Content starts

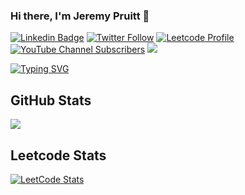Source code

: ### Hi there, I'm Jeremy Pruitt 👋

[![Linkedin Badge](https://img.shields.io/badge/-LinkedIn-0e76a8?style=for-the-badge&logo=Linkedin&logoColor=white)](https://linkedin.com/in/jeremypruitt)
[![Twitter Follow](https://img.shields.io/twitter/follow/jeremypruitt?color=1DA1F2&logo=twitter&style=for-the-badge&label=Twitter)](https://twitter.com/jeremypruitt)
[![Leetcode Profile](https://img.shields.io/badge/Leetcode-88-orange?style=for-the-badge&logo=leetcode)](https://leetcode.com/jeremypruitt/)
[![YouTube Channel Subscribers](https://img.shields.io/youtube/channel/subscribers/UCzy_THI0vc42g-6Fh2p40yw?logo=youtube&logoColor=red&style=for-the-badge&label=YouTube)](https://www.youtube.com/c/TrailsWeHike)
![](https://komarev.com/ghpvc/?username=jeremypruitt&style=for-the-badge&label=Github%20Profile%20Views&logo=github)

[![Typing SVG](https://readme-typing-svg.herokuapp.com?font=comfortaa&color=%23F77B93&size=25&height=40&lines=I'm+a+Software+Engineer;I'm+a+DevOps+Engineer;I'm+a+Cloud+Architect;I'm+an+Engineering+Leader;I'm+an+Infrastructure+Engineer)](https://git.io/typing-svg)

## GitHub Stats
![](https://github-readme-stats.vercel.app/api?username=jeremypruitt&show_icons=true&theme=tokyonight&hide=contribs)

## Leetcode Stats
[![LeetCode Stats](https://leetcode.card.workers.dev/jeremypruitt?theme=nord&font=baloo&extension=activity)](https://leetcode.com/jeremypruitt/)

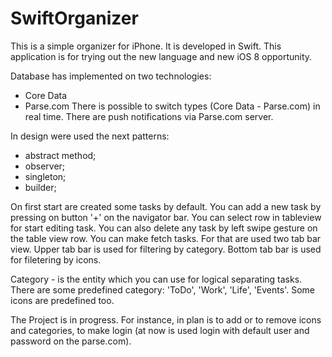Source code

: # SwiftOrganizer
This is a simple organizer for iPhone. 
It is developed in Swift.
This application is for trying out the new language and new iOS 8 opportunity.  

Database has implemented on two technologies:
- Core Data
- Parse.com
There is possible to switch types (Core Data - Parse.com) in real time.
There are push notifications via Parse.com server.

In design were used the next patterns:
- abstract method;
- observer;
- singleton;
- builder;

On first start are created some tasks by default. 
You can add a new task by pressing on button '+' on the navigator bar. 
You can select row in tableview for start editing task. 
You can also delete any task by left swipe gesture on the table view row. 
You can make fetch tasks. For that are used two tab bar view. Upper tab bar is used 
for filtering by category. Bottom tab bar is used for filetering by icons.

Category - is the entity which you can use for logical separating tasks. 
There are some predefined category: 'ToDo', 'Work', 'Life', 'Events'.
Some icons are predefined too.

The Project is in progress.
For instance, in plan is to add or to remove icons and categories, to make login (at now is used login with default user and password on the parse.com).

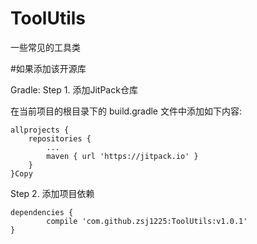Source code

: # ToolUtils
一些常见的工具类

#如果添加该开源库

Gradle:
Step 1. 添加JitPack仓库

在当前项目的根目录下的 build.gradle 文件中添加如下内容:

	allprojects {
		repositories {
			...
			maven { url 'https://jitpack.io' }
		}
	}Copy
Step 2. 添加项目依赖

	dependencies {
	        compile 'com.github.zsj1225:ToolUtils:v1.0.1'
	}
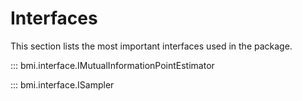 # Interfaces
This section lists the most important interfaces used in the package.

::: bmi.interface.IMutualInformationPointEstimator


::: bmi.interface.ISampler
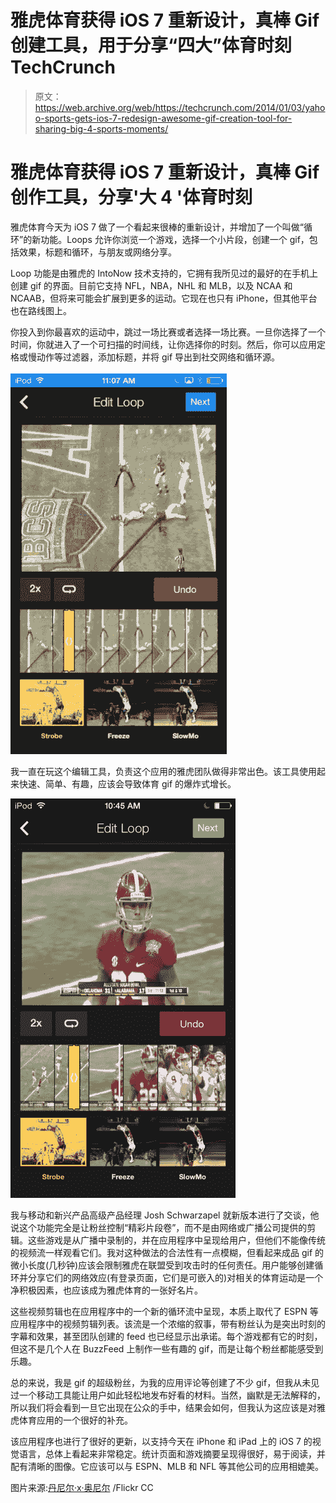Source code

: # 雅虎体育获得 iOS 7 重新设计，真棒 Gif 创建工具，用于分享“四大”体育时刻 TechCrunch

> 原文：<https://web.archive.org/web/https://techcrunch.com/2014/01/03/yahoo-sports-gets-ios-7-redesign-awesome-gif-creation-tool-for-sharing-big-4-sports-moments/>

# 雅虎体育获得 iOS 7 重新设计，真棒 Gif 创作工具，分享'大 4 '体育时刻

雅虎体育今天为 iOS 7 做了一个看起来很棒的重新设计，并增加了一个叫做“循环”的新功能。Loops 允许你浏览一个游戏，选择一个小片段，创建一个 gif，包括效果，标题和循环，与朋友或网络分享。

Loop 功能是由雅虎的 IntoNow 技术支持的，它拥有我所见过的最好的在手机上创建 gif 的界面。目前它支持 NFL，NBA，NHL 和 MLB，以及 NCAA 和 NCAAB，但将来可能会扩展到更多的运动。它现在也只有 iPhone，但其他平台也在路线图上。

你投入到你最喜欢的运动中，跳过一场比赛或者选择一场比赛。一旦你选择了一个时间，你就进入了一个可扫描的时间线，让你选择你的时刻。然后，你可以应用定格或慢动作等过滤器，添加标题，并将 gif 导出到社交网络和循环源。

![2014-01-03 11_10_48](img/6ac742f6f9fbab675731c3f54d238f78.png)

我一直在玩这个编辑工具，负责这个应用的雅虎团队做得非常出色。该工具使用起来快速、简单、有趣，应该会导致体育 gif 的爆炸式增长。

![IMG_0009](img/23179e4779c5ebfffbb7e1bf35649bc0.png)

我与移动和新兴产品高级产品经理 Josh Schwarzapel 就新版本进行了交谈，他说这个功能完全是让粉丝控制“精彩片段卷”，而不是由网络或广播公司提供的剪辑。这些游戏是从广播中录制的，并在应用程序中呈现给用户，但他们不能像传统的视频流一样观看它们。我对这种做法的合法性有一点模糊，但看起来成品 gif 的微小长度(几秒钟)应该会限制雅虎在联盟受到攻击时的任何责任。用户能够创建循环并分享它们的网络效应(有登录页面，它们是可嵌入的)对相关的体育运动是一个净积极因素，也应该成为雅虎体育的一张好名片。

这些视频剪辑也在应用程序中的一个新的循环流中呈现，本质上取代了 ESPN 等应用程序中的视频剪辑列表。该流是一个浓缩的叙事，带有粉丝认为是突出时刻的字幕和效果，甚至团队创建的 feed 也已经显示出承诺。每个游戏都有它的时刻，但这不是几个人在 BuzzFeed 上制作一些有趣的 gif，而是让每个粉丝都能感受到乐趣。

总的来说，我是 gif 的超级粉丝，为我的应用评论等创建了不少 gif，但我从未见过一个移动工具能让用户如此轻松地发布好看的材料。当然，幽默是无法解释的，所以我们将会看到一旦它出现在公众的手中，结果会如何，但我认为这应该是对雅虎体育应用的一个很好的补充。

该应用程序也进行了很好的更新，以支持今天在 iPhone 和 iPad 上的 iOS 7 的视觉语言，总体上看起来非常稳定。统计页面和游戏摘要呈现得很好，易于阅读，并配有清晰的图像。它应该可以与 ESPN、MLB 和 NFL 等其他公司的应用相媲美。

图片来源:[丹尼尔·x·奥尼尔](https://web.archive.org/web/20221206123313/http://www.flickr.com/photos/36521980095@N01/5647809356/in/photolist-9B5uXo-a6589K-dQRuse-dQX4vo-7VRv2p-7VRvaH-8tbfCC-bDYc1f-bDYbZ9-bSSVce-bsCG2C-8sSzjx-7DGCBg-io1Ec8-7Z6xyD-8UmcwB-8yYCks) /Flickr CC
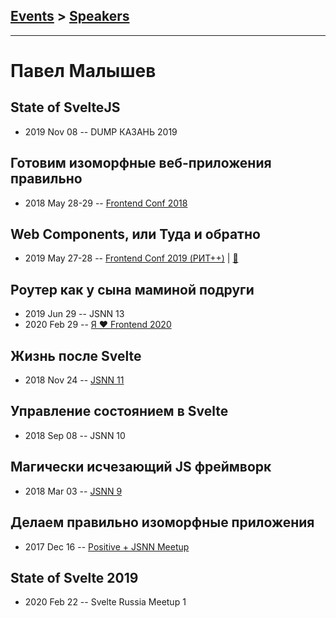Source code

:## [Events](../README.md) > [Speakers](../speakers.md)
---

# Павел Малышев

## State of SvelteJS
- 2019 Nov 08 -- DUMP КАЗАНЬ 2019    
## Готовим изоморфные веб-приложения правильно
- 2018 May 28-29 -- [Frontend Conf 2018](https://www.youtube.com/watch?v=sjzmYK9IjTE)    
## Web Components, или Туда и обратно
- 2019 May 27-28 -- [Frontend Conf 2019 (РИТ++)](https://www.youtube.com/watch?v=3mGZzHMT8g8)  | [:notebook:](https://docs.google.com/presentation/d/1ni5QAHqIPa9jE9D0m3d_XkefqrHdnFrSv26jKV9vl60/edit?usp=sharing)  
## Роутер как у сына маминой подруги
- 2019 Jun 29 -- JSNN 13    
- 2020 Feb 29 -- [Я ❤ Frontend 2020](https://youtu.be/kf5zccSyEso)    
## Жизнь после Svelte
- 2018 Nov 24 -- [JSNN 11](https://www.youtube.com/watch?v=VNDULWsmjQM)    
## Управление состоянием в Svelte
- 2018 Sep 08 -- JSNN 10    
## Магически исчезающий JS фреймворк
- 2018 Mar 03 -- [JSNN 9](https://youtu.be/laK43QpHYdg)    
## Делаем правильно изоморфные приложения
- 2017 Dec 16 -- [Positive + JSNN Meetup](https://www.youtube.com/watch?v=1V4BCFSs2LE)    
## State of Svelte 2019
- 2020 Feb 22 -- Svelte Russia Meetup 1    
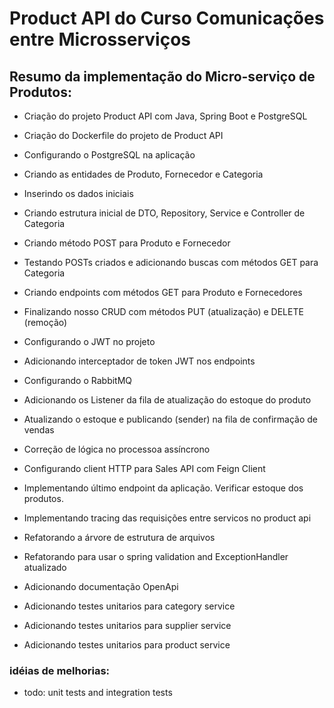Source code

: # Product API do Curso Comunicações entre Microsserviços

## Resumo da implementação do Micro-serviço de Produtos:

- Criação do projeto Product API com Java, Spring Boot e PostgreSQL

- Criação do Dockerfile do projeto de Product API

- Configurando o PostgreSQL na aplicação

- Criando as entidades de Produto, Fornecedor e Categoria

- Inserindo os dados iniciais

- Criando estrutura inicial de DTO, Repository, Service e Controller de Categoria

- Criando método POST para Produto e Fornecedor

- Testando POSTs criados e adicionando buscas com métodos GET para Categoria

- Criando endpoints com métodos GET para Produto e Fornecedores

- Finalizando nosso CRUD com métodos PUT (atualização) e DELETE (remoção)

- Configurando o JWT no projeto

- Adicionando interceptador de token JWT nos endpoints

- Configurando o RabbitMQ

- Adicionando os Listener da fila de atualização do estoque do produto

- Atualizando o estoque e publicando (sender) na fila de confirmação de vendas

- Correção de lógica no processoa assíncrono

- Configurando client HTTP para Sales API com Feign Client

- Implementando último endpoint da aplicação. Verificar estoque dos produtos.

- Implementando tracing das requisições entre servicos no product api

- Refatorando a árvore de estrutura de arquivos

- Refatorando para usar o spring validation and ExceptionHandler atualizado

- Adicionando documentação OpenApi

- Adicionando testes unitarios para category service

- Adicionando testes unitarios para supplier service

- Adicionando testes unitarios para product service

### idéias de melhorias:

- todo: unit tests and integration tests

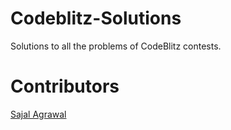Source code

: # Codeblitz-Solutions
Solutions to all the problems of CodeBlitz contests.

# Contributors
[Sajal Agrawal](mailto:sajal.agrawal1997@gmail.com)
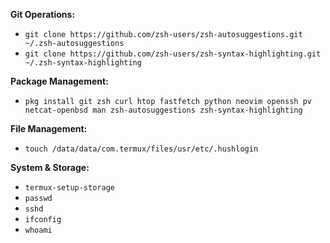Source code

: **Git Operations:**
- `git clone https://github.com/zsh-users/zsh-autosuggestions.git ~/.zsh-autosuggestions`
- `git clone https://github.com/zsh-users/zsh-syntax-highlighting.git ~/.zsh-syntax-highlighting`

**Package Management:**
- `pkg install git zsh curl htop fastfetch python neovim openssh pv netcat-openbsd man zsh-autosuggestions zsh-syntax-highlighting`

**File Management:**
- `touch /data/data/com.termux/files/usr/etc/.hushlogin`

**System & Storage:**
- `termux-setup-storage`
- `passwd`
- `sshd`
- `ifconfig`
- `whoami`
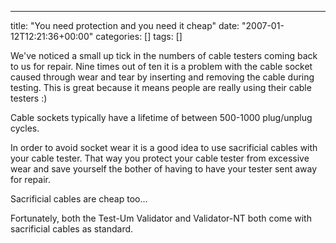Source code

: ---
title: "You need protection and you need it cheap"
date: "2007-01-12T12:21:36+00:00"
categories: []
tags: []

We've noticed a small up tick in the numbers of cable testers coming back to us for repair. Nine times out of ten it is a problem with the cable socket caused through wear and tear by inserting and removing the cable during testing. This is great because it means people are really using their cable testers :)

Cable sockets typically have a lifetime of between 500-1000 plug/unplug cycles.

In order to avoid socket wear it is a good idea to use sacrificial cables with your cable tester. That way you protect your cable tester from excessive wear and save yourself the bother of having to have your tester sent away for repair.

Sacrificial cables are cheap too...

Fortunately, both the Test-Um Validator and Validator-NT both come with sacrificial cables as standard.
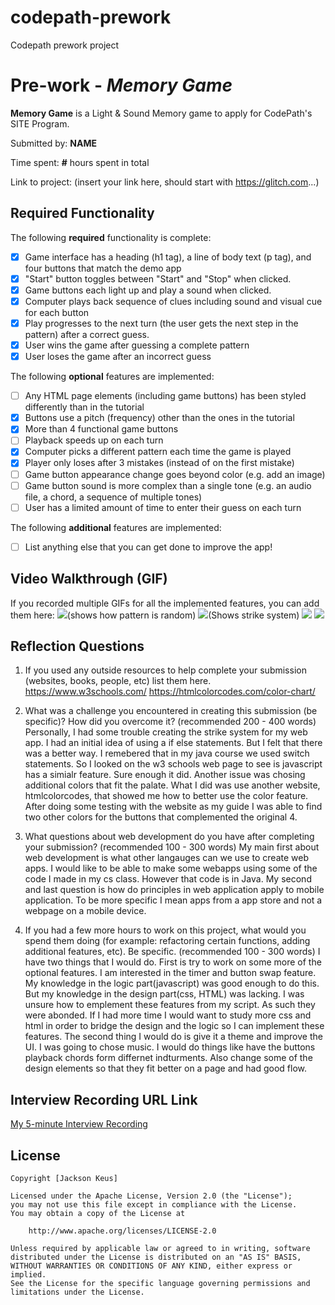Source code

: # codepath-prework
Codepath prework project

# Pre-work - *Memory Game*

**Memory Game** is a Light & Sound Memory game to apply for CodePath's SITE Program. 

Submitted by: **NAME**

Time spent: **#** hours spent in total

Link to project: (insert your link here, should start with https://glitch.com...)

## Required Functionality

The following **required** functionality is complete:

* [x] Game interface has a heading (h1 tag), a line of body text (p tag), and four buttons that match the demo app
* [x] "Start" button toggles between "Start" and "Stop" when clicked. 
* [x] Game buttons each light up and play a sound when clicked. 
* [x] Computer plays back sequence of clues including sound and visual cue for each button
* [x] Play progresses to the next turn (the user gets the next step in the pattern) after a correct guess. 
* [x] User wins the game after guessing a complete pattern
* [x] User loses the game after an incorrect guess

The following **optional** features are implemented:

* [ ] Any HTML page elements (including game buttons) has been styled differently than in the tutorial
* [x] Buttons use a pitch (frequency) other than the ones in the tutorial
* [x] More than 4 functional game buttons
* [ ] Playback speeds up on each turn
* [x] Computer picks a different pattern each time the game is played
* [x] Player only loses after 3 mistakes (instead of on the first mistake)
* [ ] Game button appearance change goes beyond color (e.g. add an image)
* [ ] Game button sound is more complex than a single tone (e.g. an audio file, a chord, a sequence of multiple tones)
* [ ] User has a limited amount of time to enter their guess on each turn

The following **additional** features are implemented:

- [ ] List anything else that you can get done to improve the app!

## Video Walkthrough (GIF)

If you recorded multiple GIFs for all the implemented features, you can add them here:
![](http://g.recordit.co/QtYesPrKjv.gif)(shows how pattern is random)
![](http://g.recordit.co/I0Ws0mPO0O.gif)(Shows strike system)
![](gif3-link-here)
![](gif4-link-here)

## Reflection Questions
1. If you used any outside resources to help complete your submission (websites, books, people, etc) list them here. 
https://www.w3schools.com/
https://htmlcolorcodes.com/color-chart/

2. What was a challenge you encountered in creating this submission (be specific)? How did you overcome it? (recommended 200 - 400 words) 
    Personally, I had some trouble creating the strike system for my web app. I had an initial idea of using a if else statements. But I felt that there was a better way. I remebered that in my java course we used switch statements. So I looked on the w3 schools web page to see is javascript has a simialr feature. Sure enough it did. Another issue was chosing additional colors that fit the palate. What I did was use another website, htmlcolorcodes, that showed me how to better use the color feature. After doing some testing with the website as my guide I was able to find two other colors for the buttons that complemented the original 4.

3. What questions about web development do you have after completing your submission? (recommended 100 - 300 words) 
    My main first about web development is what other langauges can we use to create web apps. I would like to be able to make some webapps using some of the code I made in my cs class. However that code is in Java. My second and last question is how do principles in web application apply to mobile application. To be more specific I mean apps from a app store and not a webpage on a mobile device.

4. If you had a few more hours to work on this project, what would you spend them doing (for example: refactoring certain functions, adding additional features, etc). Be specific. (recommended 100 - 300 words) 
    I have two things that I would do. First is try to work on some more of the optional features. I am interested in the timer and button swap feature. My knowledge in the logic part(javascript) was good enough to do this. But my knowledge in the design part(css, HTML) was lacking. I was unsure how to emplement these features from my script. As such they were abonded. If I had more time I would want to study more css and html in order to bridge the design and the logic so I can implement these features. The second thing I would do is give it a theme and improve the UI. I was going to chose music. I would do things like have the buttons playback chords form differnet indturments. Also change some of the design elements so that they fit better on a page and had good flow.



## Interview Recording URL Link

[My 5-minute Interview Recording](your-link-here)


## License

    Copyright [Jackson Keus]

    Licensed under the Apache License, Version 2.0 (the "License");
    you may not use this file except in compliance with the License.
    You may obtain a copy of the License at

        http://www.apache.org/licenses/LICENSE-2.0

    Unless required by applicable law or agreed to in writing, software
    distributed under the License is distributed on an "AS IS" BASIS,
    WITHOUT WARRANTIES OR CONDITIONS OF ANY KIND, either express or implied.
    See the License for the specific language governing permissions and
    limitations under the License.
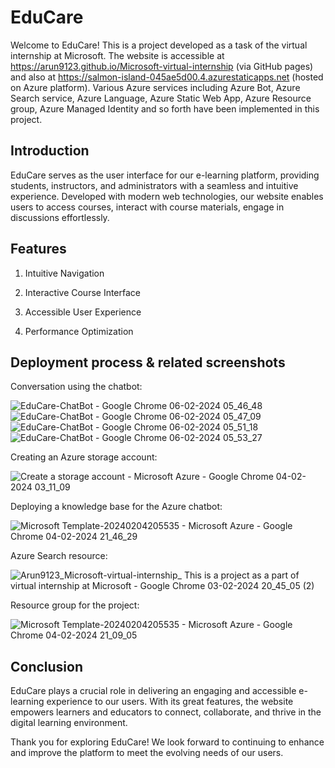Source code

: EduCare
========

Welcome to EduCare! This is a project developed as a task of the virtual internship at Microsoft.
The website is accessible at https://arun9123.github.io/Microsoft-virtual-internship (via GitHub pages) and also at https://salmon-island-045ae5d00.4.azurestaticapps.net (hosted on Azure platform). Various Azure services including Azure Bot, Azure Search service, Azure Language, Azure Static Web App, Azure Resource group, Azure Managed Identity and so forth have been implemented in this project.

Introduction
------------

EduCare serves as the user interface for our e-learning platform, providing students, instructors, and administrators with a seamless and intuitive experience. Developed with modern web technologies, our website enables users to access courses, interact with course materials, engage in discussions effortlessly.

Features
--------

1. Intuitive Navigation

2. Interactive Course Interface

3. Accessible User Experience

4. Performance Optimization

Deployment process & related screenshots
----------------------------------------
Conversation using the chatbot:

![EduCare-ChatBot - Google Chrome 06-02-2024 05_46_48](https://github.com/Arun9123/Microsoft-virtual-internship/assets/143066490/054c808b-90de-4467-a7d0-61c28419e607)
![EduCare-ChatBot - Google Chrome 06-02-2024 05_47_09](https://github.com/Arun9123/Microsoft-virtual-internship/assets/143066490/f3c27487-39d4-4014-befd-87b31287cdc8)
![EduCare-ChatBot - Google Chrome 06-02-2024 05_51_18](https://github.com/Arun9123/Microsoft-virtual-internship/assets/143066490/4095c3f2-20b4-4888-b1cd-ec95c81409d8)
![EduCare-ChatBot - Google Chrome 06-02-2024 05_53_27](https://github.com/Arun9123/Microsoft-virtual-internship/assets/143066490/900af5df-abba-4666-ad8b-49c0dc7c3916)


Creating an Azure storage account:

![Create a storage account - Microsoft Azure - Google Chrome 04-02-2024 03_11_09](https://github.com/Arun9123/Microsoft-virtual-internship/assets/143066490/954623da-b29f-4019-9d1b-d5f06859bee0)

Deploying a knowledge base for the Azure chatbot:

![Microsoft Template-20240204205535 - Microsoft Azure - Google Chrome 04-02-2024 21_46_29](https://github.com/Arun9123/Microsoft-virtual-internship/assets/143066490/bc0604a5-dd10-46bb-8061-4631062eb9b7)

Azure Search resource:

![Arun9123_Microsoft-virtual-internship_ This is a project as a part of virtual internship at Microsoft  - Google Chrome 03-02-2024 20_45_05 (2)](https://github.com/Arun9123/Microsoft-virtual-internship/assets/143066490/b4b453fe-a900-4d31-be68-8d87ba7af745)


Resource group for the project:

![Microsoft Template-20240204205535 - Microsoft Azure - Google Chrome 04-02-2024 21_09_05](https://github.com/Arun9123/Microsoft-virtual-internship/assets/143066490/9bd9d070-16d5-4661-9017-4380b4930e46)



Conclusion
----------

EduCare plays a crucial role in delivering an engaging and accessible e-learning experience to our users. With its great features, the website empowers learners and educators to connect, collaborate, and thrive in the digital learning environment.

Thank you for exploring EduCare! We look forward to continuing to enhance and improve the platform to meet the evolving needs of our users.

Content ends

Collect, from the material above, every line containing the word "predefined".

Answer for the task:
There are some predefined category: 'ToDo', 'Work', 'Life', 'Events'.
Some icons are predefined too.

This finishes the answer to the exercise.